Tag Archives: upgrading

Upgrading PostgreSQL to a new major version

Upgrading PostgreSQL to a major version can be a challenge but isn’t difficult. You need to plan ahead and do some testing afterward, but PostgreSQL includes everything you need to make the change almost seamlessly. I give you a step by step rundown of how to make the upgrade and gain all the benefits that come with a new Postgres version.

Upgrading PostgreSQL

Upgrading PostgreSQL need not be hard. The creators have provided all facilities you need to upgrade nearly painlessly, and depending on the extent of your use, nearly seamlessly.

These notes were made when I was upgrading from PostgreSQL 8.2.6 to 8.3.0, but the information should apply equally to other versions.
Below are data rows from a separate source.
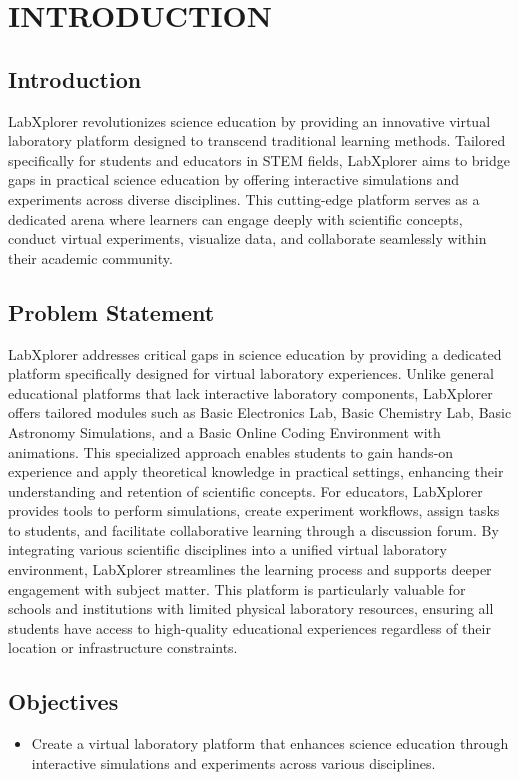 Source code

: \chapter{INTRODUCTION}



\section{Introduction}
LabXplorer revolutionizes science education by providing an innovative virtual laboratory platform designed to transcend traditional learning methods. Tailored specifically for students and educators in STEM fields, LabXplorer aims to bridge gaps in practical science education by offering interactive simulations and experiments across diverse disciplines. This cutting-edge platform serves as a dedicated arena where learners can engage deeply with scientific concepts, conduct virtual experiments, visualize data, and collaborate seamlessly within their academic community.


\section{Problem Statement}
LabXplorer addresses critical gaps in science education by providing a dedicated platform specifically designed for virtual laboratory experiences. Unlike general educational platforms that lack interactive laboratory components, LabXplorer offers tailored modules such as Basic Electronics Lab, Basic Chemistry Lab, Basic Astronomy Simulations, and a Basic Online Coding Environment with animations. This specialized approach enables students to gain hands-on experience and apply theoretical knowledge in practical settings, enhancing their understanding and retention of scientific concepts. For educators, LabXplorer provides tools to perform simulations, create experiment workflows, assign tasks to students, and facilitate collaborative learning through a discussion forum. By integrating various scientific disciplines into a unified virtual laboratory environment, LabXplorer streamlines the learning process and supports deeper engagement with subject matter. This platform is particularly valuable for schools and institutions with limited physical laboratory resources, ensuring all students have access to high-quality educational experiences regardless of their location or infrastructure constraints.
\section{Objectives}
\begin{itemize}
    \item Create a virtual laboratory platform that enhances science education through interactive simulations and experiments across various disciplines.
\end{itemize}
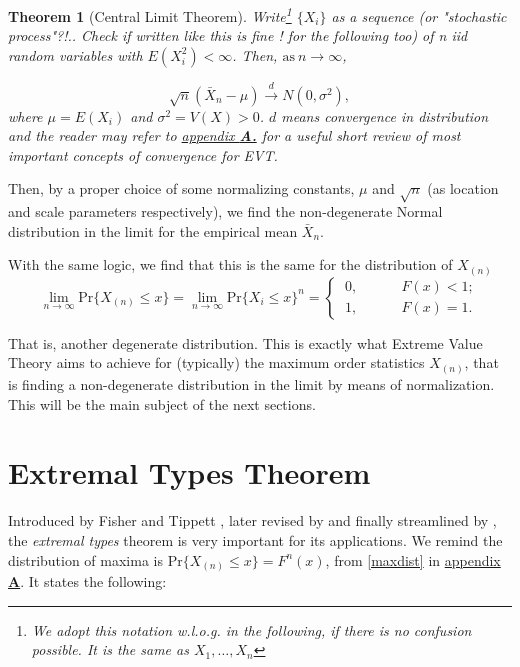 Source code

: \documentclass[11pt,a4paper,openany ]{book}
\newtheorem{exe}{Theorem}
\begin{document}
\begin{exe}[Central Limit Theorem] 
	Write\footnote{We adopt this notation w.l.o.g. in the following, if there is no confusion possible. It is the same as $X_1,\dots,X_n$} $\{X_i\}$ as a sequence \emph{(or "stochastic process"?!.. Check if written like this is fine ! for the following too)}  of n iid random variables with $E(X^2_i)<\infty$. Then, $\text{as} \ n\rightarrow\infty$,
	
	\begin{equation*}
	\sqrt{n}(\bar{X}_n-\mu)\stackrel{d}{\longrightarrow}N(0,\sigma^2),
	\end{equation*}
	where $\mu=E(X_i)$ and $\sigma^2=V(X)>0$. $d$ means convergence in distribution and the reader may refer to \hyperref[convconc]{\emph{appendix\textbf{ A.}}} for a useful short review of most important concepts of convergence for EVT.
\end{exe}
Then, by a proper choice of some normalizing constants, $\mu$ and $\sqrt{n}$ (as location and scale parameters respectively), we find the non-degenerate Normal distribution in the limit for the empirical mean $\bar{X}_n$. 

With the same logic, we find that this is the same for the distribution of $X_{(n)}$ 
\begin{equation}
\displaystyle{\lim_{n \to \infty}}\text{Pr}\big\{X_{(n)}\leq x\big\}=\displaystyle{\lim_{n \to \infty}}\text{Pr}\big\{X_i\leq x\big\}^n=\begin{cases}
\ 0, \ \ \ \ \ \ \ \ \ \ \  \ \ \ F(x)<1; \\ 
\ 1, \ \ \ \ \ \ \ \ \ \ \ \  \ \ F(x)=1.
\end{cases}
\end{equation}

That is, another degenerate distribution.
This is exactly what Extreme Value Theory aims to achieve for (typically) the maximum order statistics $X_{(n)}$, that is finding a non-degenerate distribution in the limit by means of normalization. This will be the main subject of the next sections.


\section{Extremal Types Theorem}




Introduced by Fisher and Tippett \cite{fisher_limiting_1928}, later revised by \cite{gnedenko_sur_1943} and finally streamlined by \cite{De_on_1970}, the \emph{extremal types} theorem is very important for its applications. We remind the distribution of maxima is $\text{Pr}\big\{X_{(n)}\leq x\big\}=F^n(x)$, from \ref{maxdist} in \hyperref[appA]{appendix \textbf{A}}. It states the following:
\end{document}

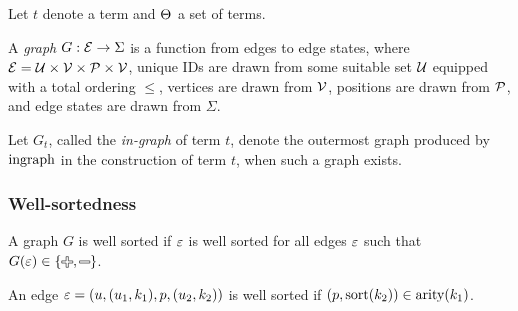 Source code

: Let $t$ denote a term and $\Set$ a set of terms.

\begin{definition}
  A \emph{graph} $G : \E \rightarrow \Sigma$ is a function from edges to edge states,
  where $\E = \U \times \V \times \P \times \V$,
  unique IDs are drawn from some suitable set $\U$ equipped with a total ordering $\leq$,
  vertices are drawn from $\V$,
  positions are drawn from $\P$,
  and edge states are drawn from $\Sigma$.
\end{definition}

Let $G_t$, called the \emph{in-graph} of term $t$,
denote the outermost graph produced by $\ingraphOp$ in the construction of term $t$,
when such a graph exists.


\subsubsection{Well-sortedness}

\figureArityContent

\begin{definition}
  A graph $G$ is well sorted if $\e$ is well sorted
  for all edges $\e$ such that $G(\e) \in \{\Plus, \Minus\}$.
\end{definition}

\begin{definition}
  An edge $\e = (u, (u_1, k_1), p, (u_2, k_2))$ is well sorted
  if $(p, \sort(k_2)) \in \arity(k_1)$.
\end{definition}

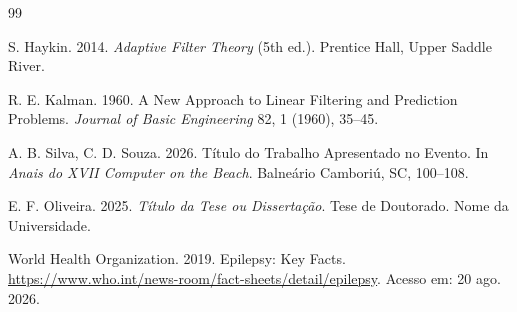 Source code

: \documentclass[sigconf, nonacm, screen, language=portuguese, language=spanish, language={main=english}]{acmart}             %
\begin{document}

\begin{thebibliography}{99}

S. Haykin. 2014. \textit{Adaptive Filter Theory} (5th ed.). Prentice Hall, Upper Saddle River.

R. E. Kalman. 1960. A New Approach to Linear Filtering and Prediction Problems. \textit{Journal of Basic Engineering} 82, 1 (1960), 35--45.

A. B. Silva, C. D. Souza. 2026. Título do Trabalho Apresentado no Evento. In \textit{Anais do XVII Computer on the Beach}. Balneário Camboriú, SC, 100--108.

E. F. Oliveira. 2025. \textit{Título da Tese ou Dissertação}. Tese de Doutorado. Nome da Universidade.

World Health Organization. 2019. Epilepsy: Key Facts. \url{https://www.who.int/news-room/fact-sheets/detail/epilepsy}. Acesso em: 20 ago. 2026.

\end{thebibliography}
\end{document}
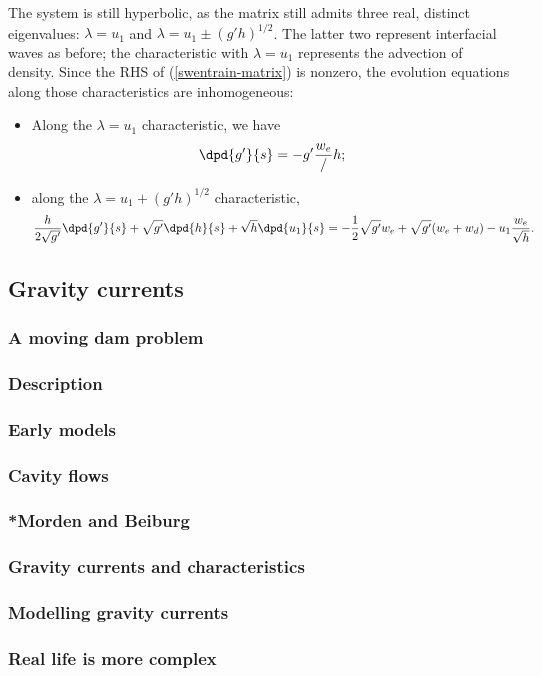 The system is still hyperbolic, as the matrix still admits three real, distinct eigenvalues: $\lambda = u_1$ and $\lambda = u_1 \pm (g'h)^{1/2}$. The latter two represent interfacial waves as before; the characteristic with $\lambda = u_1$ represents the advection of density. Since the RHS of (\ref{swentrain-matrix}) is nonzero, the evolution equations along those characteristics are inhomogeneous:
\begin{itemize}
	\item Along the $\lambda = u_1$ characteristic, we have
	\begin{equation}
		\dpd{g'}{s} = -g' \frac{w_e}/h;
	\end{equation}
	\item along the $\lambda = u_1 + (g'h)^{1/2}$ characteristic,
	\begin{equation}
		\frac{h}{2\sqrt{g'}} \dpd{g'}{s} + \sqrt{g'} \dpd{h}{s} + \sqrt{h} \dpd{u_1}{s}
		 = -\frac{1}{2}\sqrt{g'} w_e + \sqrt{g'} (w_e + w_d) - u_1 \frac{w_e}{\sqrt{h}}.
	\end{equation}
\end{itemize}


\subsection{Gravity currents}
\subsubsection{A moving dam problem}
\subsubsection{Description}
\subsubsection{Early models}
\subsubsection{Cavity flows}
\subsubsection{*Morden and Beiburg}
\subsubsection{Gravity currents and characteristics}
\subsubsection{Modelling gravity currents}
\subsubsection{Real life is more complex}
Keep in mind the version number are specific to these releases, and to substitute your own accordingly.

According to the PostgreSQL INSTALL doc, here’s their order of install (not upgrade), but the procedure is almost identical with the addition of backing up and restoring your old data.

./configure
gmake
su
gmake install
adduser postgres *for new install only
mkdir /usr/local/pgsql/data
chown postgres /usr/local/pgsql/data
su - postgres
/usr/local/pgsql/bin/initdb -D /usr/local/pgsql/data
/usr/local/pgsql/bin/postgres -D /usr/local/pgsql/data >logfile 2>&1 &
/usr/local/pgsql/bin/createdb test
/usr/local/pgsql/bin/psql test

configure

First, run configure. I changed the install path to reflect the version so that I can run the two servers in parallel.
./configure --prefix=/usr/local/postgres-8.3.0

gmake

Watch for errors. Run gmake, not make. Most systems have gmake as a symlink to a capable compiler. Pretty straight forward. The email list is there to help if you have problems with compilation, which is usually rare. Googling for particular errors is also helpful, and will reveal a fix if you’ve encountered a bug or platform specific problem.
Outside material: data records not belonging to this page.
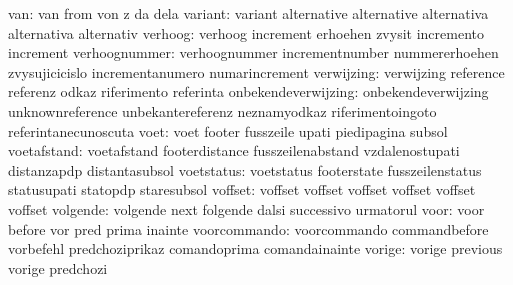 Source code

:                       van: van                       from
                           von                       z
                           da                        dela
                  variant: variant                   alternative
                           alternative               alternativa
                           alternativa               alternativ
                  verhoog: verhoog                   increment
                           erhoehen                  zvysit
                           incremento                increment %
            verhoognummer: verhoognummer             incrementnumber
                           nummererhoehen            zvysujicicislo
                           incrementanumero          numarincrement
               verwijzing: verwijzing                reference
                           referenz                  odkaz
                           riferimento               referinta
      onbekendeverwijzing: onbekendeverwijzing       unknownreference
                           unbekantereferenz         neznamyodkaz
                           riferimentoingoto         referintanecunoscuta
                     voet: voet                      footer
                           fusszeile                 upati
                           piedipagina               subsol
              voetafstand: voetafstand               footerdistance
                           fusszeilenabstand         vzdalenostupati
                           distanzapdp               distantasubsol
               voetstatus: voetstatus                footerstate
                           fusszeilenstatus          statusupati
                           statopdp                  staresubsol
                  voffset: voffset                   voffset
                           voffset                   voffset
                           voffset                   voffset
                 volgende: volgende                  next
                           folgende                  dalsi
                           successivo                urmatorul
                     voor: voor                      before
                           vor                       pred
                           prima                     inainte
             voorcommando: voorcommando              commandbefore
                           vorbefehl                 predchoziprikaz
                           comandoprima              comandainainte
                   vorige: vorige                    previous
                           vorige                    predchozi
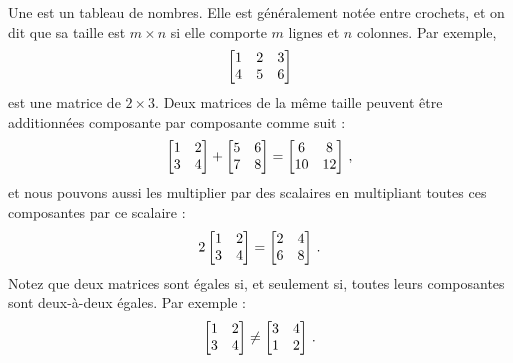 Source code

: 
\begin{definition}
Une  est un tableau de nombres. Elle est généralement notée entre crochets, et
on dit que sa taille est $m \times n$ si elle comporte $m$ lignes et
$n$ colonnes.  Par exemple, 
$$\left[ \begin{matrix} 1 & 2 & 3 \\ 4 & 5 & 6 \end{matrix} \right]$$
est une matrice de $2 \times 3$.
Deux matrices de la même taille peuvent être additionnées composante par composante comme suit :
$$
\left[ \begin{matrix} 1 & 2 \\ 3 & 4 \end{matrix} \right] + \left[ \begin{matrix} 5 & 6 \\ 7 & 8 \end{matrix} \right] = \left[ \begin{matrix} 6 & 8 \\ 10 & 12 \end{matrix} \right]\,,
$$
et nous pouvons aussi les multiplier par des scalaires en multipliant toutes ces composantes par ce scalaire :
$$
2\left[ \begin{matrix} 1 & 2 \\ 3 & 4 \end{matrix} \right] = \left[ \begin{matrix} 2 & 4 \\ 6 & 8 \end{matrix} \right]\,.
$$
Notez que deux matrices sont égales si, et seulement si, toutes leurs composantes sont deux-à-deux égales. Par exemple :
$$
\left[ \begin{matrix} 1 & 2 \\ 3 & 4 \end{matrix} \right] \neq \left[ \begin{matrix}  3 & 4 \\1 & 2 \end{matrix} \right] \,.
$$ 
\end{definition}









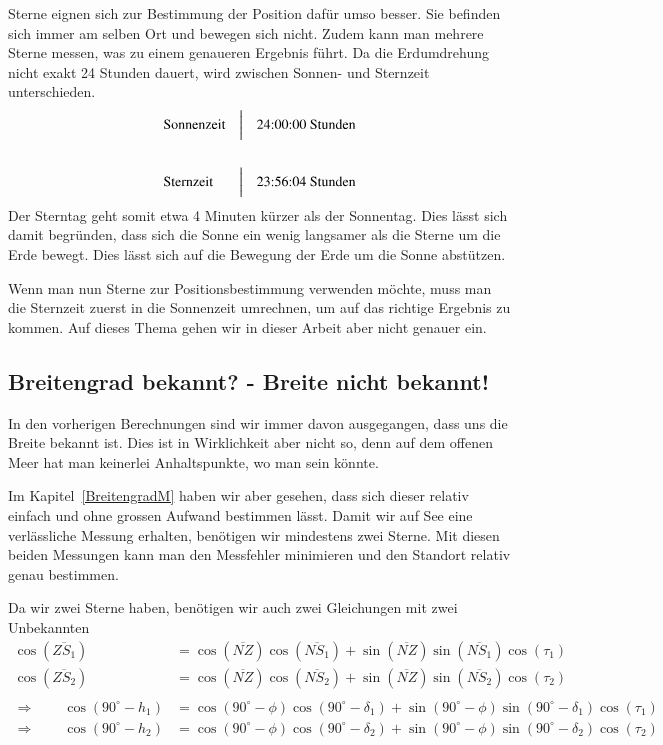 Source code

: \begin{refsection}
Sterne eignen sich zur Bestimmung der Position dafür umso besser. Sie befinden sich immer am selben Ort und bewegen sich nicht. Zudem kann man mehrere Sterne messen, was zu einem genaueren Ergebnis führt. Da die Erdumdrehung nicht exakt 24 Stunden dauert, wird zwischen Sonnen- und Sternzeit unterschieden.
\[
\begin{aligned}
&\text{Sonnenzeit}
&
&\text{\bigg \vert}
&
&\text{24:00:00 Stunden}
\\
\\
&\text{Sternzeit}
&
&\text{\bigg \vert}
&
&\text{23:56:04 Stunden}
\end{aligned}
\]
Der Sterntag geht somit etwa 4 Minuten kürzer als der Sonnentag. Dies lässt sich damit begründen, dass sich die Sonne ein wenig langsamer als die Sterne um die Erde bewegt. Dies lässt sich auf die Bewegung der Erde um die Sonne abstützen.

Wenn man nun Sterne zur Positionsbestimmung verwenden möchte, muss man die Sternzeit zuerst in die Sonnenzeit umrechnen, um auf das richtige Ergebnis zu kommen. Auf dieses Thema gehen wir in dieser Arbeit aber nicht genauer ein.


\subsection{Breitengrad bekannt? - Breite nicht bekannt!}

In den vorherigen Berechnungen sind wir immer davon ausgegangen, dass uns die Breite bekannt ist. Dies ist in Wirklichkeit aber nicht so, denn auf dem offenen Meer hat man keinerlei Anhaltspunkte, wo man sein könnte.

Im Kapitel~\ref{BreitengradM}  haben wir aber gesehen, dass sich dieser relativ einfach und ohne grossen Aufwand bestimmen lässt. Damit wir auf See eine verlässliche Messung erhalten, benötigen wir mindestens zwei Sterne. Mit diesen beiden Messungen kann man den Messfehler minimieren und den Standort relativ genau bestimmen.

Da wir zwei Sterne haben, benötigen wir auch zwei Gleichungen mit zwei Unbekannten
\begin{align*}
\cos(\overline{ZS_1}) &= \cos(\overline{NZ}) \cos(\overline{NS_1}) + \sin(\overline{NZ}) \sin(\overline{NS_1}) \cos(\tau_1) \\
\cos(\overline{ZS_2}) &= \cos(\overline{NZ}) \cos(\overline{NS_2}) + \sin(\overline{NZ}) \sin(\overline{NS_2}) \cos(\tau_2) \\
\\
\Rightarrow \quad \quad
\cos(90^{\circ} - h_1) &= \cos(90^{\circ} - \phi) \cos(90^{\circ} - \delta_1) + \sin(90^{\circ} - \phi)\sin(90^{\circ} - \delta_1) \cos(\tau_1) \\
\Rightarrow \quad \quad
\cos(90^{\circ} - h_2) &= \cos(90^{\circ} - \phi) \cos(90^{\circ} - \delta_2) + \sin(90^{\circ} - \phi)\sin(90^{\circ} - \delta_2) \cos(\tau_2)
\end{align*}


\end{refsection}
gmake install OR gmake install-strip

If you are not using the --enable-debug option then consider using gmake install-strip when installing. This should reduce the file size of the binary files and libraries as well as save some memory while loading. I use this on any non-development machine.

Make the /data directory

Straight forward here. Create the directory and initialize the new database cluster.

mkdir /usr/local/postgres-8.3.0/data
chown postgres /usr/local/postgres-8.3.0/data
su - postgres
/usr/local/postgres-8.3.0/bin/initdb -D /usr/local/postgres-8.3.0/data

While running initdb you’ll see:

The default text search configuration will be set to "english".
creating dictionaries ... ok

This is evidence of the brand new tsearch which is integrated into the core. Many people had upgrade problems with tsearch in the past, and for me tsearch is an important tool, especially needed for those people migrating from MSSQL, so it is a great step forward to see this included in the core now. Please see below if you were using the old tsearch contrib module.

Compile contrib modules

After you perform the install I would say pause here. Take a look at the contrib directory in the source. Are you using any contributed modules? If so, I would say this is a good place to compile and install them, before you go restoring your old database. If you don’t do this, and the contrib modules had you insert some SQL into your database, when you restore your dump the SQL will be present, but the module won’t, and you will get errors. Read the README file in the top /contrib directory for the procedure. It is usually gmake all;gmake install . Don’t do the regression tests now because you aren’t inserting the SQL code that goes with the modules yet. Be aware that regression tests try to connect to the default post, that means the original server, and will probably fail if you run the new server in parallel on a different port later on. From the manual for contrib modules:

After a major-version upgrade of PostgreSQL, run the installation script again, even though the module’s objects might have been brought forward from the old installation by dump and restore. This ensures that any new functions will be available and any needed corrections will be applied.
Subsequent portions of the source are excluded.